**EXERCISE DIRECTIONS**
Using the records that follow, tally the lines containing the word "express" and state only the count.

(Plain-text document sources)
*** Block opens ***
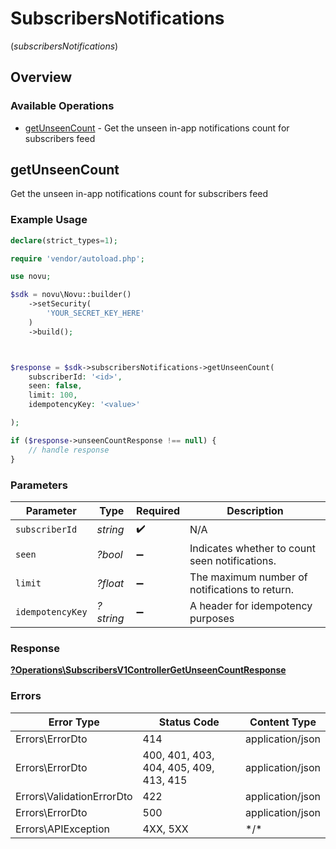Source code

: # SubscribersNotifications
(*subscribersNotifications*)

## Overview

### Available Operations

* [getUnseenCount](#getunseencount) - Get the unseen in-app notifications count for subscribers feed

## getUnseenCount

Get the unseen in-app notifications count for subscribers feed

### Example Usage

```php
declare(strict_types=1);

require 'vendor/autoload.php';

use novu;

$sdk = novu\Novu::builder()
    ->setSecurity(
        'YOUR_SECRET_KEY_HERE'
    )
    ->build();



$response = $sdk->subscribersNotifications->getUnseenCount(
    subscriberId: '<id>',
    seen: false,
    limit: 100,
    idempotencyKey: '<value>'

);

if ($response->unseenCountResponse !== null) {
    // handle response
}
```

### Parameters

| Parameter                                      | Type                                           | Required                                       | Description                                    |
| ---------------------------------------------- | ---------------------------------------------- | ---------------------------------------------- | ---------------------------------------------- |
| `subscriberId`                                 | *string*                                       | :heavy_check_mark:                             | N/A                                            |
| `seen`                                         | *?bool*                                        | :heavy_minus_sign:                             | Indicates whether to count seen notifications. |
| `limit`                                        | *?float*                                       | :heavy_minus_sign:                             | The maximum number of notifications to return. |
| `idempotencyKey`                               | *?string*                                      | :heavy_minus_sign:                             | A header for idempotency purposes              |

### Response

**[?Operations\SubscribersV1ControllerGetUnseenCountResponse](../../Models/Operations/SubscribersV1ControllerGetUnseenCountResponse.md)**

### Errors

| Error Type                             | Status Code                            | Content Type                           |
| -------------------------------------- | -------------------------------------- | -------------------------------------- |
| Errors\ErrorDto                        | 414                                    | application/json                       |
| Errors\ErrorDto                        | 400, 401, 403, 404, 405, 409, 413, 415 | application/json                       |
| Errors\ValidationErrorDto              | 422                                    | application/json                       |
| Errors\ErrorDto                        | 500                                    | application/json                       |
| Errors\APIException                    | 4XX, 5XX                               | \*/\*                                  |
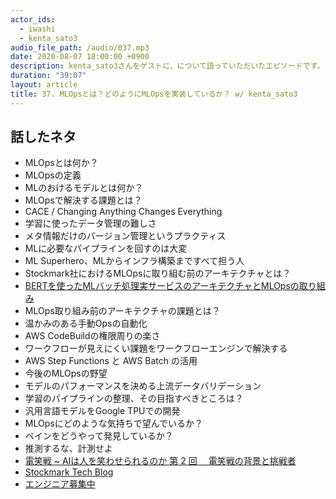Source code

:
 ```yaml
---
actor_ids:
  - iwashi
  - kenta_sato3
audio_file_path: /audio/037.mp3
date: 2020-08-07 18:00:00 +0900
description: kenta_sato3さんをゲストに、について語っていただいたエピソードです。
duration: "39:07"
layout: article
title: 37. MLOpsとは？どのようにMLOpsを実装しているか？ w/ kenta_sato3
---
```


## 話したネタ

- MLOpsとは何か？
- MLOpsの定義
- MLのおけるモデルとは何か？
- MLOpsで解決する課題とは？
- CACE / Changing Anything Changes Everything
- 学習に使ったデータ管理の難しさ
- メタ情報だけのバージョン管理というプラクティス
- MLに必要なパイプラインを回すのは大変
- ML Superhero、MLからインフラ構築まですべて担う人
- Stockmark社におけるMLOpsに取り組む前のアーキテクチャとは？
- [BERTを使ったMLバッチ処理実サービスのアーキテクチャとMLOpsの取り組み](https://tech.stockmark.co.jp/blog/mlops/)
- MLOps取り組み前のアーキテクチャの課題とは？
- 温かみのある手動Opsの自動化
- AWS CodeBuildの権限周りの楽さ
- ワークフローが見えにくい課題をワークフローエンジンで解決する
- AWS Step Functions と AWS Batch の活用
- 今後のMLOpsの野望
- モデルのパフォーマンスを決める上流データバリデーション
- 学習のパイプラインの整理、その目指すべきところは？
- 汎用言語モデルをGoogle TPUでの開発
- MLOpsにどのような気持ちで望んでいるか？
- ペインをどうやって発見しているか？
- 推測するな、計測せよ
- [電笑戦 ~ AIは人を笑わせられるのか 第 2 回　 電笑戦の背景と挑戦者](https://aws.amazon.com/jp/builders-flash/202007/bokete-2/)
- [Stockmark Tech Blog](https://tech.stockmark.co.jp/)
- [エンジニア募集中](https://www.wantedly.com/companies/stockmark)
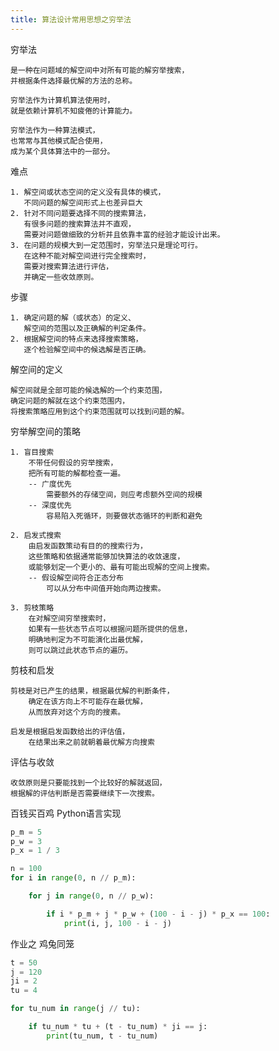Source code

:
 ```yaml
---
title: 算法设计常用思想之穷举法
---
```


穷举法
    
    是一种在问题域的解空间中对所有可能的解穷举搜索，
    并根据条件选择最优解的方法的总称。
    
    穷举法作为计算机算法使用时，
    就是依赖计算机不知疲倦的计算能力。
    
    穷举法作为一种算法模式，
    也常常与其他模式配合使用，
    成为某个具体算法中的一部分。


难点
    
    1. 解空间或状态空间的定义没有具体的模式，
       不同问题的解空间形式上也差异巨大
    2. 针对不同问题要选择不同的搜索算法，
       有很多问题的搜索算法并不直观，
       需要对问题做细致的分析并且依靠丰富的经验才能设计出来。
    3. 在问题的规模大到一定范围时，穷举法只是理论可行。
       在这种不能对解空间进行完全搜索时，
       需要对搜索算法进行评估，
       并确定一些收敛原则。   
       
步骤

    1. 确定问题的解（或状态）的定义、
       解空间的范围以及正确解的判定条件。
    2. 根据解空间的特点来选择搜索策略，
       逐个检验解空间中的候选解是否正确。
    

解空间的定义
    
    解空间就是全部可能的候选解的一个约束范围，
    确定问题的解就在这个约束范围内，
    将搜索策略应用到这个约束范围就可以找到问题的解。


穷举解空间的策略
    
    1. 盲目搜索
        不带任何假设的穷举搜索，
        把所有可能的解都检查一遍。
        -- 广度优先
            需要额外的存储空间，则应考虑额外空间的规模
        -- 深度优先
            容易陷入死循环，则要做状态循环的判断和避免
    
    2. 启发式搜索
        由启发函数策动有目的的搜索行为，
        这些策略和依据通常能够加快算法的收敛速度，
        或能够划定一个更小的、最有可能出现解的空间上搜索。
        -- 假设解空间符合正态分布
            可以从分布中间值开始向两边搜索。
     
    3. 剪枝策略
        在对解空间穷举搜索时，
        如果有一些状态节点可以根据问题所提供的信息，
        明确地判定为不可能演化出最优解，
        则可以跳过此状态节点的遍历。
        

剪枝和启发

    剪枝是对已产生的结果，根据最优解的判断条件，
        确定在该方向上不可能存在最优解，
        从而放弃对这个方向的搜素。
        
    启发是根据启发函数给出的评估值，
        在结果出来之前就朝着最优解方向搜索
    

评估与收敛
    
    收敛原则是只要能找到一个比较好的解就返回，
    根据解的评估判断是否需要继续下一次搜索。  


百钱买百鸡 Python语言实现
```python
p_m = 5
p_w = 3
p_x = 1 / 3

n = 100
for i in range(0, n // p_m):

    for j in range(0, n // p_w):

        if i * p_m + j * p_w + (100 - i - j) * p_x == 100:
            print(i, j, 100 - i - j)

```

作业之 鸡兔同笼
```python
t = 50
j = 120
ji = 2
tu = 4

for tu_num in range(j // tu):

    if tu_num * tu + (t - tu_num) * ji == j:
        print(tu_num, t - tu_num)

```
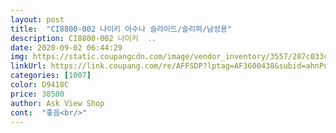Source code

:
 ```yaml
---
layout: post 
title:  "CI8800-002 나이키 아수나 슬라이드/슬리퍼/남성용" 
description: CI8800-002 나이키  ..
date: 2020-09-02 06:44:29 
img: https://static.coupangcdn.com/image/vendor_inventory/3557/287c033c474c563af7723d48e32b6603c9eaef3d52047c979a0adcf13c37.jpg 
linkUrl: https://link.coupang.com/re/AFFSDP?lptag=AF3600438&subid=ahnPublicAsk&pageKey=1451606719&itemId=2499157866&vendorItemId=70909877054&traceid=V0-113-46ca3aa4f13bf351 
categories: [1007] 
color: D9418C 
price: 38500 
author: Ask View Shop 
cont:  "좋음<br/>" 
---
```

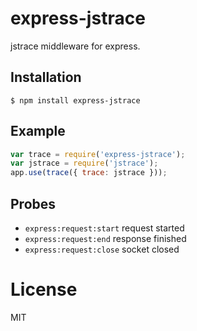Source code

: # express-jstrace

  jstrace middleware for express.

## Installation

```
$ npm install express-jstrace
```

## Example

```js
var trace = require('express-jstrace');
var jstrace = require('jstrace');
app.use(trace({ trace: jstrace }));
```

## Probes

 - `express:request:start` request started
 - `express:request:end` response finished
 - `express:request:close` socket closed

# License

  MIT
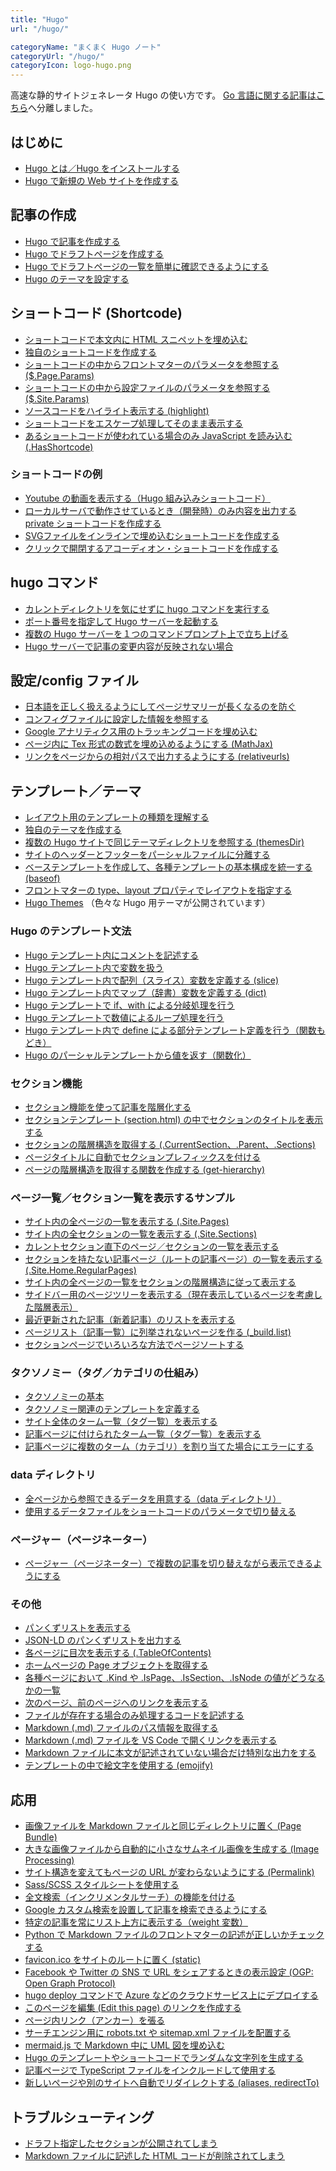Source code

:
 ```yaml
---
title: "Hugo"
url: "/hugo/"

categoryName: "まくまく Hugo ノート"
categoryUrl: "/hugo/"
categoryIcon: logo-hugo.png
---
```


高速な静的サイトジェネレータ Hugo の使い方です。
[Go 言語に関する記事はこちら](/go/)へ分離しました。

はじめに
----
* [Hugo とは／Hugo をインストールする](basic/install.html)
* [Hugo で新規の Web サイトを作成する](basic/create-site.html)

記事の作成
----
* [Hugo で記事を作成する](basic/create-page.html)
* [Hugo でドラフトページを作成する](basic/draft.html)
* [Hugo でドラフトページの一覧を簡単に確認できるようにする](basic/draft-list.html)
* [Hugo のテーマを設定する](basic/theme.html)

ショートコード (Shortcode)
----
* [ショートコードで本文内に HTML スニペットを埋め込む](shortcode/basic.html)
* [独自のショートコードを作成する](shortcode/create-shortcode.html)
* [ショートコードの中からフロントマターのパラメータを参照する ($.Page.Params)](shortcode/frontmatter-params.html)
* [ショートコードの中から設定ファイルのパラメータを参照する ($.Site.Params)](shortcode/site-params.html)
* [ソースコードをハイライト表示する (highlight)](shortcode/highlight.html)
* [ショートコードをエスケープ処理してそのまま表示する](shortcode/escape.html)
* [あるショートコードが使われている場合のみ JavaScript を読み込む (.HasShortcode)](shortcode/has-shortcode.html)

### ショートコードの例
* [Youtube の動画を表示する（Hugo 組み込みショートコード）](https://gohugo.io/content-management/shortcodes/#youtube)
* [ローカルサーバで動作させているとき（開発時）のみ内容を出力する private ショートコードを作成する](shortcode/private.html)
* [SVGファイルをインラインで埋め込むショートコードを作成する](shortcode/inline-svg.html)
* [クリックで開閉するアコーディオン・ショートコードを作成する](shortcode/accordion.html)

hugo コマンド
----
* [カレントディレクトリを気にせずに hugo コマンドを実行する](command/source-dir.html)
* [ポート番号を指定して Hugo サーバーを起動する](command/server-port.html)
* [複数の Hugo サーバーを１つのコマンドプロンプト上で立ち上げる](command/multi-server.html)
* [Hugo サーバーで記事の変更内容が反映されない場合](command/ignore-cache.html)

設定/config ファイル
----
* [日本語を正しく扱えるようにしてページサマリーが長くなるのを防ぐ](settings/japanese.html)
* [コンフィグファイルに設定した情報を参照する](settings/read-config.html)
* [Google アナリティクス用のトラッキングコードを埋め込む](settings/google-analytics.html)
* [ページ内に Tex 形式の数式を埋め込めるようにする (MathJax)](settings/math-jax.html)
* [リンクをページからの相対パスで出力するようにする (relativeurls)](settings/relativeurls.html)

テンプレート／テーマ
----
* [レイアウト用のテンプレートの種類を理解する](layout/template-types.html)
* [独自のテーマを作成する](basic/create-theme.html)
* [複数の Hugo サイトで同じテーマディレクトリを参照する (themesDir)](layout/same-theme-dir.html)
* [サイトのヘッダーとフッターをパーシャルファイルに分離する](template/partial-header.html)
* [ベーステンプレートを作成して、各種テンプレートの基本構成を統一する (baseof)](template/base-template.html)
* [フロントマターの type、layout プロパティでレイアウトを指定する](layout/type-layout.html)
* [Hugo Themes](https://themes.gohugo.io/) （色々な Hugo 用テーマが公開されています）

### Hugo のテンプレート文法
* [Hugo テンプレート内にコメントを記述する](template/comment.html)
* [Hugo テンプレート内で変数を扱う](template/variable.html)
* [Hugo テンプレート内で配列（スライス）変数を定義する (slice)](template/array.html)
* [Hugo テンプレート内でマップ（辞書）変数を定義する (dict)](template/dict.html)
* [Hugo テンプレートで if、with による分岐処理を行う](layout/grammer/if.html)
* [Hugo テンプレートで数値によるループ処理を行う](template/loop.html)
* [Hugo テンプレート内で define による部分テンプレート定義を行う（関数もどき）](template/define.html)
* [Hugo のパーシャルテンプレートから値を返す（関数化）](template/return-from-partial.html)

### セクション機能
* [セクション機能を使って記事を階層化する](layout/section.html)
* [セクションテンプレート (section.html) の中でセクションのタイトルを表示する](layout/section-name.html)
* [セクションの階層構造を取得する (.CurrentSection、.Parent、.Sections)](layout/section-hierarchy.html)
* [ページタイトルに自動でセクションプレフィックスを付ける](layout/section-prefix.html)
* [ページの階層構造を取得する関数を作成する (get-hierarchy)](layout/get-hierarchy.html)

### ページ一覧／セクション一覧を表示するサンプル
* [サイト内の全ページの一覧を表示する (.Site.Pages)](list/all-pages.html)
* [サイト内の全セクションの一覧を表示する (.Site.Sections)](list/all-sections.html)
* [カレントセクション直下のページ／セクションの一覧を表示する](list/section-children.html)
* [セクションを持たない記事ページ（ルートの記事ページ）の一覧を表示する (.Site.Home.RegularPages)](list/root-pages.html)
* [サイト内の全ページの一覧をセクションの階層構造に従って表示する](list/page-hierarchy.html)
* [サイドバー用のページツリーを表示する（現在表示しているページを考慮した階層表示）](list/sidebar-menu.html)
* [最近更新された記事（新着記事）のリストを表示する](list/recents.html)
* [ページリスト（記事一覧）に列挙されないページを作る (_build.list)](/p/4ziyhxe/)
* [セクションページでいろいろな方法でページソートする](/p/9gjnqtw/)

### タクソノミー（タグ／カテゴリの仕組み）
* [タクソノミーの基本](taxonomy/basic.html)
* [タクソノミー関連のテンプレートを定義する](taxonomy/template.html)
* [サイト全体のターム一覧（タグ一覧）を表示する](taxonomy/list-all-taxonomies.html)
* [記事ページに付けられたターム一覧（タグ一覧）を表示する](taxonomy/terms-in-page.html)
* [記事ページに複数のターム（カテゴリ）を割り当てた場合にエラーにする](taxonomy/too-many-terms.html)

### data ディレクトリ
* [全ページから参照できるデータを用意する（data ディレクトリ）](data/basic.html)
* [使用するデータファイルをショートコードのパラメータで切り替える](data/specify-datafile.html)

### ページャー（ページネーター）
* [ページャー（ページネーター）で複数の記事を切り替えながら表示できるようにする](pager/basic.html)

### その他
* [パンくずリストを表示する](template/breadcrumbs.html)
* [JSON-LD のパンくずリストを出力する](template/breadcrumbs-json.html)
* [各ページに目次を表示する (.TableOfContents)](template/table-of-contents.html)
* [ホームページの Page オブジェクトを取得する](template/homepage.html)
* [各種ページにおいて .Kind や .IsPage、.IsSection、.IsNode の値がどうなるかの一覧](template/page-types.html)
* [次のページ、前のページへのリンクを表示する](template/prev-next-link.html)
* [ファイルが存在する場合のみ処理するコードを記述する](template/if-exists.html)
* [Markdown (.md) ファイルのパス情報を取得する](/p/8env4bi/)
* [Markdown (.md) ファイルを VS Code で開くリンクを表示する](/p/9hkprvx/)
* [Markdown ファイルに本文が記述されていない場合だけ特別な出力をする](template/empty-content.html)
* [テンプレートの中で絵文字を使用する (emojify)](template/emojify.html)

応用
----
* [画像ファイルを Markdown ファイルと同じディレクトリに置く (Page Bundle)](misc/page-bundle.html)
* [大きな画像ファイルから自動的に小さなサムネイル画像を生成する (Image Processing)](misc/image-processing.html)
* [サイト構造を変えてもページの URL が変わらないようにする (Permalink)](/p/u9r9p7n/)
* [Sass/SCSS スタイルシートを使用する](advanced/sass.html)
* [全文検索（インクリメンタルサーチ）の機能を付ける](advanced/full-text-search.html)
* [Google カスタム検索を設置して記事を検索できるようにする](advanced/google-custom-search.html)
* [特定の記事を常にリスト上方に表示する（weight 変数）](basic/weight.html)
* [Python で Markdown ファイルのフロントマターの記述が正しいかチェックする](advanced/validate-front-matter.html)
* [favicon.ico をサイトのルートに置く (static)](misc/favicon.html)
* [Facebook や Twitter の SNS で URL をシェアするときの表示設定 (OGP: Open Graph Protocol)](advanced/ogp.html)
* [hugo deploy コマンドで Azure などのクラウドサービス上にデプロイする](advanced/deploy.html)
* [このページを編集 (Edit this page) のリンクを作成する](advanced/edit-this-page.html)
* [ページ内リンク（アンカー）を張る](advanced/internal-link.html)
* [サーチエンジン用に robots.txt や sitemap.xml ファイルを配置する](advanced/sitemap.html)
* [mermaid.js で Markdown 中に UML 図を埋め込む](advanced/mermaid.html)
* [Hugo のテンプレートやショートコードでランダムな文字列を生成する](misc/random.html)
* [記事ページで TypeScript ファイルをインクルードして使用する](/p/3adgjnq/)
* [新しいページや別のサイトへ自動でリダイレクトする (aliases, redirectTo)](/p/oj3izfu/)

トラブルシューティング
----
* [ドラフト指定したセクションが公開されてしまう](misc/exclude-draft-section.html)
* [Markdown ファイルに記述した HTML コードが削除されてしまう](misc/include-html.html)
*** Block closes ***
**SOLUTION TO THIS EXERCISE**
7